INPUT FOR THIS TASK
.....

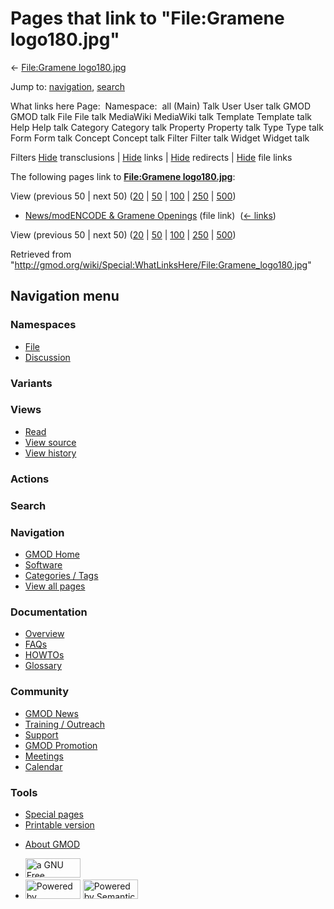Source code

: <div id="mw-page-base" class="noprint">

</div>

<div id="mw-head-base" class="noprint">

</div>

<div id="content" class="mw-body" role="main">

<span id="top"></span>

<div id="mw-js-message" style="display:none;">

</div>



# <span dir="auto">Pages that link to "File:Gramene logo180.jpg"</span>

<div id="bodyContent">

<div id="contentSub">

← [File:Gramene
logo180.jpg](/wiki/File:Gramene_logo180.jpg "File:Gramene logo180.jpg")

</div>

<div id="jump-to-nav" class="mw-jump">

Jump to: [navigation](#mw-navigation), [search](#p-search)

</div>

<div id="mw-content-text">

What links here Page:  Namespace:  all (Main) Talk User User talk GMOD
GMOD talk File File talk MediaWiki MediaWiki talk Template Template talk
Help Help talk Category Category talk Property Property talk Type Type
talk Form Form talk Concept Concept talk Filter Filter talk Widget
Widget talk

Filters
[Hide](/mediawiki/index.php?title=Special:WhatLinksHere/File:Gramene_logo180.jpg&hidetrans=1 "Special:WhatLinksHere/File:Gramene logo180.jpg")
transclusions \|
[Hide](/mediawiki/index.php?title=Special:WhatLinksHere/File:Gramene_logo180.jpg&hidelinks=1 "Special:WhatLinksHere/File:Gramene logo180.jpg")
links \|
[Hide](/mediawiki/index.php?title=Special:WhatLinksHere/File:Gramene_logo180.jpg&hideredirs=1 "Special:WhatLinksHere/File:Gramene logo180.jpg")
redirects \|
[Hide](/mediawiki/index.php?title=Special:WhatLinksHere/File:Gramene_logo180.jpg&hideimages=1 "Special:WhatLinksHere/File:Gramene logo180.jpg")
file links

The following pages link to **[File:Gramene
logo180.jpg](/wiki/File:Gramene_logo180.jpg "File:Gramene logo180.jpg")**:

View (previous 50 \| next 50)
([20](/mediawiki/index.php?title=Special:WhatLinksHere/File:Gramene_logo180.jpg&limit=20 "Special:WhatLinksHere/File:Gramene logo180.jpg")
\|
[50](/mediawiki/index.php?title=Special:WhatLinksHere/File:Gramene_logo180.jpg&limit=50 "Special:WhatLinksHere/File:Gramene logo180.jpg")
\|
[100](/mediawiki/index.php?title=Special:WhatLinksHere/File:Gramene_logo180.jpg&limit=100 "Special:WhatLinksHere/File:Gramene logo180.jpg")
\|
[250](/mediawiki/index.php?title=Special:WhatLinksHere/File:Gramene_logo180.jpg&limit=250 "Special:WhatLinksHere/File:Gramene logo180.jpg")
\|
[500](/mediawiki/index.php?title=Special:WhatLinksHere/File:Gramene_logo180.jpg&limit=500 "Special:WhatLinksHere/File:Gramene logo180.jpg"))

- [News/modENCODE & Gramene
  Openings](/wiki/News/modENCODE_%26_Gramene_Openings "News/modENCODE & Gramene Openings")
  (file link) ‎ <span class="mw-whatlinkshere-tools">([←
  links](/mediawiki/index.php?title=Special:WhatLinksHere&target=News%2FmodENCODE+%26+Gramene+Openings "Special:WhatLinksHere"))</span>

View (previous 50 \| next 50)
([20](/mediawiki/index.php?title=Special:WhatLinksHere/File:Gramene_logo180.jpg&limit=20 "Special:WhatLinksHere/File:Gramene logo180.jpg")
\|
[50](/mediawiki/index.php?title=Special:WhatLinksHere/File:Gramene_logo180.jpg&limit=50 "Special:WhatLinksHere/File:Gramene logo180.jpg")
\|
[100](/mediawiki/index.php?title=Special:WhatLinksHere/File:Gramene_logo180.jpg&limit=100 "Special:WhatLinksHere/File:Gramene logo180.jpg")
\|
[250](/mediawiki/index.php?title=Special:WhatLinksHere/File:Gramene_logo180.jpg&limit=250 "Special:WhatLinksHere/File:Gramene logo180.jpg")
\|
[500](/mediawiki/index.php?title=Special:WhatLinksHere/File:Gramene_logo180.jpg&limit=500 "Special:WhatLinksHere/File:Gramene logo180.jpg"))

</div>

<div class="printfooter">

Retrieved from
"<http://gmod.org/wiki/Special:WhatLinksHere/File:Gramene_logo180.jpg>"

</div>

<div id="catlinks" class="catlinks catlinks-allhidden">

</div>

<div class="visualClear">

</div>

</div>

</div>

<div id="mw-navigation">

## Navigation menu

<div id="mw-head">



<div id="left-navigation">

<div id="p-namespaces" class="vectorTabs" role="navigation"
aria-labelledby="p-namespaces-label">

### Namespaces

- <span id="ca-nstab-image"><a href="/wiki/File:Gramene_logo180.jpg" accesskey="c"
  title="View the file page [c]">File</a></span>
- <span id="ca-talk"><a
  href="/mediawiki/index.php?title=File_talk:Gramene_logo180.jpg&amp;action=edit&amp;redlink=1"
  accesskey="t"
  title="Discussion about the content page [t]">Discussion</a></span>

</div>

<div id="p-variants" class="vectorMenu emptyPortlet" role="navigation"
aria-labelledby="p-variants-label">

### 

### Variants[](#)

<div class="menu">

</div>

</div>

</div>

<div id="right-navigation">

<div id="p-views" class="vectorTabs" role="navigation"
aria-labelledby="p-views-label">

### Views

- <span id="ca-view">[Read](/wiki/File:Gramene_logo180.jpg)</span>
- <span id="ca-viewsource"><a
  href="/mediawiki/index.php?title=File:Gramene_logo180.jpg&amp;action=edit"
  accesskey="e" title="This page is protected.
  You can view its source [e]">View source</a></span>
- <span id="ca-history"><a
  href="/mediawiki/index.php?title=File:Gramene_logo180.jpg&amp;action=history"
  accesskey="h" title="Past revisions of this page [h]">View history</a></span>

</div>

<div id="p-cactions" class="vectorMenu emptyPortlet" role="navigation"
aria-labelledby="p-cactions-label">

### Actions[](#)

<div class="menu">

</div>

</div>

<div id="p-search" role="search">

### Search

<div id="simpleSearch">

</div>

</div>

</div>

</div>

<div id="mw-panel">

<div id="p-logo" role="banner">

<a href="/wiki/Main_Page"
style="background-image: url(http://gmod.org/images/GMOD-cogs.png);"
title="Visit the main page"></a>

</div>

<div id="p-Navigation" class="portal" role="navigation"
aria-labelledby="p-Navigation-label">

### Navigation

<div class="body">

- <span id="n-GMOD-Home">[GMOD Home](/wiki/Main_Page)</span>
- <span id="n-Software">[Software](/wiki/GMOD_Components)</span>
- <span id="n-Categories-.2F-Tags">[Categories /
  Tags](/wiki/Categories)</span>
- <span id="n-View-all-pages">[View all
  pages](/wiki/Special:AllPages)</span>

</div>

</div>

<div id="p-Documentation" class="portal" role="navigation"
aria-labelledby="p-Documentation-label">

### Documentation

<div class="body">

- <span id="n-Overview">[Overview](/wiki/Overview)</span>
- <span id="n-FAQs">[FAQs](/wiki/Category:FAQ)</span>
- <span id="n-HOWTOs">[HOWTOs](/wiki/Category:HOWTO)</span>
- <span id="n-Glossary">[Glossary](/wiki/Glossary)</span>

</div>

</div>

<div id="p-Community" class="portal" role="navigation"
aria-labelledby="p-Community-label">

### Community

<div class="body">

- <span id="n-GMOD-News">[GMOD News](/wiki/GMOD_News)</span>
- <span id="n-Training-.2F-Outreach">[Training /
  Outreach](/wiki/Training_and_Outreach)</span>
- <span id="n-Support">[Support](/wiki/Support)</span>
- <span id="n-GMOD-Promotion">[GMOD
  Promotion](/wiki/GMOD_Promotion)</span>
- <span id="n-Meetings">[Meetings](/wiki/Meetings)</span>
- <span id="n-Calendar">[Calendar](/wiki/Calendar)</span>

</div>

</div>

<div id="p-tb" class="portal" role="navigation"
aria-labelledby="p-tb-label">

### Tools

<div class="body">

- <span id="t-specialpages"><a href="/wiki/Special:SpecialPages" accesskey="q"
  title="A list of all special pages [q]">Special pages</a></span>
- <span id="t-print"><a
  href="/mediawiki/index.php?title=Special:WhatLinksHere/File:Gramene_logo180.jpg&amp;printable=yes"
  rel="alternate" accesskey="p"
  title="Printable version of this page [p]">Printable version</a></span>

</div>

</div>

</div>

</div>

<div id="footer" role="contentinfo">

- <span id="footer-places-about">[About
  GMOD](/wiki/GMOD:About "GMOD:About")</span>

<!-- -->

- <span id="footer-copyrightico">[<img src="http://www.gnu.org/graphics/gfdl-logo-small.png" width="88"
  height="31" alt="a GNU Free Documentation License" />](http://www.gnu.org/licenses/fdl-1.3.html)</span>
- <span id="footer-poweredbyico">[<img src="/mediawiki/skins/common/images/poweredby_mediawiki_88x31.png"
  width="88" height="31" alt="Powered by MediaWiki" />](//www.mediawiki.org/)
  [<img
  src="/mediawiki/extensions/SemanticMediaWiki/includes/../resources/images/smw_button.png"
  width="88" height="31" alt="Powered by Semantic MediaWiki" />](https://www.semantic-mediawiki.org/wiki/Semantic_MediaWiki)</span>

<div style="clear:both">

</div>

</div>
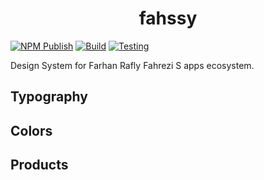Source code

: <div align="center">

# fahssy

</div>

[![NPM Publish](https://github.com/raflyfahrezi/fahsssy/actions/workflows/npm_publish.yml/badge.svg)](https://github.com/raflyfahrezi/fahsssy/actions/workflows/npm_publish.yml)
[![Build](https://github.com/raflyfahrezi/fahsssy/actions/workflows/build.yml/badge.svg)](https://github.com/raflyfahrezi/fahsssy/actions/workflows/build.yml)
[![Testing](https://github.com/raflyfahrezi/fahsssy/actions/workflows/testing.yml/badge.svg)](https://github.com/raflyfahrezi/fahsssy/actions/workflows/testing.yml)

Design System for Farhan Rafly Fahrezi S apps ecosystem.

## Typography

## Colors

## Products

.....

Take from the material above the lines running from the one with "Promotion](/wiki/GMOD_Promotion)</span>" through the one with "list of all", and repeat them exactly, with nothing else.

  Promotion](/wiki/GMOD_Promotion)</span>
- <span id="n-Meetings">[Meetings](/wiki/Meetings)</span>
- <span id="n-Calendar">[Calendar](/wiki/Calendar)</span>

</div>

</div>

<div id="p-tb" class="portal" role="navigation"
aria-labelledby="p-tb-label">

### Tools

<div class="body">

- <span id="t-specialpages"><a href="/wiki/Special:SpecialPages" accesskey="q"
  title="A list of all special pages [q]">Special pages</a></span>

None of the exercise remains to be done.